**ASSIGNED TASK**
The answer must consist of every line in the records below that contains the string "PROD".

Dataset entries
______________________________

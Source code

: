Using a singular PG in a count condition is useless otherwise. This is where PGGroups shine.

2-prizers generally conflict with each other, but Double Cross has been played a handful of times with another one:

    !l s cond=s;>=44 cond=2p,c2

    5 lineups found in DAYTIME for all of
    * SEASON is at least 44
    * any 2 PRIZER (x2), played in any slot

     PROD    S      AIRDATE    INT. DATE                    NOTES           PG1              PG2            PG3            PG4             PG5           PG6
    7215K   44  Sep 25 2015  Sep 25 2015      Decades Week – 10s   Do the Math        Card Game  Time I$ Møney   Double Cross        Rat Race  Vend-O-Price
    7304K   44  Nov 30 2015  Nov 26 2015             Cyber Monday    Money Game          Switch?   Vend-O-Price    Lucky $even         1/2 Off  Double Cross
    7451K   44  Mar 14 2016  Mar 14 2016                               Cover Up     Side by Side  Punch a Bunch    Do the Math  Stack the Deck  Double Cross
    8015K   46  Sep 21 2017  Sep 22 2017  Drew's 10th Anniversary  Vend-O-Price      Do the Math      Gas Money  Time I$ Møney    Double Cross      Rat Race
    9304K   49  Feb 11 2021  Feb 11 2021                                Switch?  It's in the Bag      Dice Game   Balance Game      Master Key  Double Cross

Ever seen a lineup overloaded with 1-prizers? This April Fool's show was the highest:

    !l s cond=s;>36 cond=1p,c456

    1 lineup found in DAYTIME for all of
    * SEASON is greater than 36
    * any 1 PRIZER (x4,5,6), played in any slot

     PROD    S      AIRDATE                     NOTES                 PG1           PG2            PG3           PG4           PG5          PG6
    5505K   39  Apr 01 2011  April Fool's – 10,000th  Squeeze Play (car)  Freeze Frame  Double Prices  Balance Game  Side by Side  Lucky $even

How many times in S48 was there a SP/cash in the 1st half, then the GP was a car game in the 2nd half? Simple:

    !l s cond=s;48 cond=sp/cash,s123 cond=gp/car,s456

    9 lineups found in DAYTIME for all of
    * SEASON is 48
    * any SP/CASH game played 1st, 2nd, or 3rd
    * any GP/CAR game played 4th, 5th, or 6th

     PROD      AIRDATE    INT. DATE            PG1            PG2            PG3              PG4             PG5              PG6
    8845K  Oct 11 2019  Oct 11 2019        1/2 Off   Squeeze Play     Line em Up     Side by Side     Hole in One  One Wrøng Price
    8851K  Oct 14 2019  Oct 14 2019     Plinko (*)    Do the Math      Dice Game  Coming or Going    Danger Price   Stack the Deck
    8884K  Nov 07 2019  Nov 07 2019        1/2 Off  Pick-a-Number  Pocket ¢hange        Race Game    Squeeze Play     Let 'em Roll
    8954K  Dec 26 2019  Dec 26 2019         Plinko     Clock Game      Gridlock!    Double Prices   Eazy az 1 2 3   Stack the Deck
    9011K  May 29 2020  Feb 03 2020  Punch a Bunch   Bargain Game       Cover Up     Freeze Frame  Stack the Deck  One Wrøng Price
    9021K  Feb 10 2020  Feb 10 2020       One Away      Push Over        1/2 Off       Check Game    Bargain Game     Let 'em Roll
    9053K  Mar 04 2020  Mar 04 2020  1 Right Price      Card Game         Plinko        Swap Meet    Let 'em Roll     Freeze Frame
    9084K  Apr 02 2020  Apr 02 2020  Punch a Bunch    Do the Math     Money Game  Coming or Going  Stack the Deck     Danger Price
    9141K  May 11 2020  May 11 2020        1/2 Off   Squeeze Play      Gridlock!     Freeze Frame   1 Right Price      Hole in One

______________________________

**YOUR RESPONSE**
     PROD    S      AIRDATE    INT. DATE                    NOTES           PG1              PG2            PG3            PG4             PG5           PG6
     PROD    S      AIRDATE                     NOTES                 PG1           PG2            PG3           PG4           PG5          PG6
     PROD      AIRDATE    INT. DATE            PG1            PG2            PG3              PG4             PG5              PG6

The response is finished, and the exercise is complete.